As grandes montadoras reportaram nos últimos dias resultados financeiros robustos globalmente. Na Volkswagen, o lucro aumentou em todas as marcas do grupo em 2022, incluindo aquelas consideradas de “massa”, apesar da queda de 7% das entregas. O lucro operacional (antes de itens especiais) alcançou 22,5 bilhões de euros no ano passado, um aumento de 12,5% sobre 2021.

A General Motors (GM) registrou lucro operacional ajustado recorde no ano passado, de US$ 14,5 bilhões. Já a Stellantis, dona das marcas Fiat, Jeep, Citroën e Peugeot, reportou em 2022 um resultado operacional ajustado de 23,3 bilhões de euros, alta de 29% em relação ao ano anterior.

Estudo do governo Lula

Levantamento da Bright mostra que, atualmente, os carros mais baratos do mercado brasileiro são subcompactos com motor 1.0: o Mobi, da Fiat, e o Kwid, da Renault, ambos a partir de R$ 68 mil (veja nesta matéria a tabela dos dez modelos mais baratos). Em meados de 2017, o modelo da montadora francesa estreou no Brasil a partir de R$ 29 mil.

“Hoje, as marcas colocam muito foco em conectividade e tecnologias como o motor turbo, por exemplo. Houve uma mudança, com SUVs e picapes já representando 50% do mercado, o que acaba impactando o preço final”, disse.

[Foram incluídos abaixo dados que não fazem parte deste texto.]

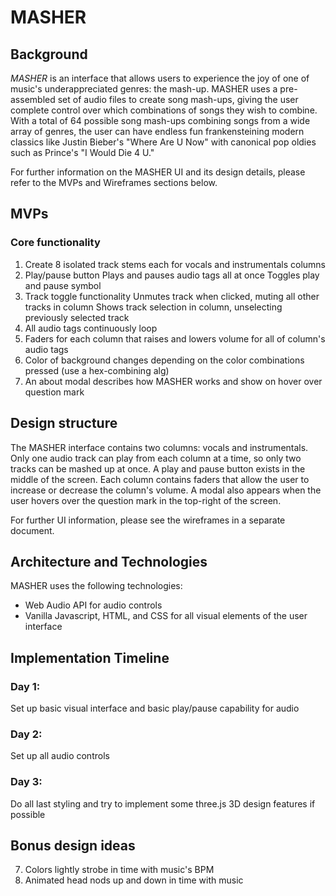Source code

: # MASHER

## Background
*MASHER* is an interface that allows users to experience the joy of one of music's underappreciated genres: the mash-up. MASHER uses a pre-assembled set of audio files to create song mash-ups, giving the user complete control over which combinations of songs they wish to combine. With a total of 64 possible song mash-ups combining songs from a wide array of genres, the user can have endless fun frankensteining modern classics like Justin Bieber's "Where Are U Now" with canonical pop oldies such as Prince's "I Would Die 4 U."

For further information on the MASHER UI and its design details, please refer to the MVPs and Wireframes sections below. 

## MVPs
### Core functionality
1. Create 8 isolated track stems each for vocals and instrumentals columns
2. Play/pause button
Plays and pauses audio tags all at once
Toggles play and pause symbol
3. Track toggle functionality
Unmutes track when clicked, muting all other tracks in column
Shows track selection in column, unselecting previously selected track
4. All audio tags continuously loop
5. Faders for each column that raises and lowers volume for all of column's audio tags
6. Color of background changes depending on the color combinations pressed (use a hex-combining alg)
7. An about modal describes how MASHER works and show on hover over question mark

## Design structure
The MASHER interface contains two columns: vocals and instrumentals. Only one audio track can play from each column at a time, so only two tracks can be mashed up at once. A play and pause button exists in the middle of the screen. Each column contains faders that allow the user to increase or decrease the column's volume. A modal also appears when the user hovers over the question mark in the top-right of the screen.

For further UI information, please see the wireframes in a separate document.


## Architecture and Technologies
MASHER uses the following technologies:
- Web Audio API for audio controls
- Vanilla Javascript, HTML, and CSS for all visual elements of the user interface

## Implementation Timeline
### Day 1:
Set up basic visual interface and basic play/pause capability for audio

### Day 2:
Set up all audio controls

### Day 3:
Do all last styling and try to implement some three.js 3D design features if possible

## Bonus design ideas
7. Colors lightly strobe in time with music's BPM
8. Animated head nods up and down in time with music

Para o presidente da Fenabrave (entidade que representa as concessionárias), Andreta Junior, hoje os carros zero têm muito mais itens de segurança e de controle de emissões, o que encarece os veículos.

“Os modelos de entrada de hoje não podem ser comparados aos do passado, não dá para produzir um carro sem airbag ou freio ABS”, afirmou o dirigente em relação a dois itens que se tornaram obrigatórios a partir de 2014. “Mas isso não significa que os automóveis não possam ser mais baratos. O governo pode abrir mão de impostos para trazer os carros populares de volta ao mercado”, disse.

Embora não haja uma proposta formulada nesse sentido, Andreta afirmou que técnicos do atual governo federal, do presidente Lula, procuraram o setor para pedir informações e números sobre essa fatia do mercado. O presidente tem ligações históricas com o setor por ter trabalhado em metalúrgicas na região do ABC, na Grande São Paulo, berço da indústria automotiva nacional.

Em caso de eventuais desonerações de tributos ou concessão de subsídios, o dirigente disse que um desafio é definir o que é carro popular nos dias de hoje. “É preciso qualificar esse carro, é o modelo 1.0? Tem motor flex? Quais conceitos serão levados em conta para receber o benefício?”

Ainda no início deste ano, dirigentes da indústria automotiva reclamaram das condições de crédito para a compra de automóveis, mais um entrave para a compra do tão carro zero por parte dos brasileiros. Atualmente, 70% das vendas de veículos no varejo são feitas à vista e, o restante, a prazo.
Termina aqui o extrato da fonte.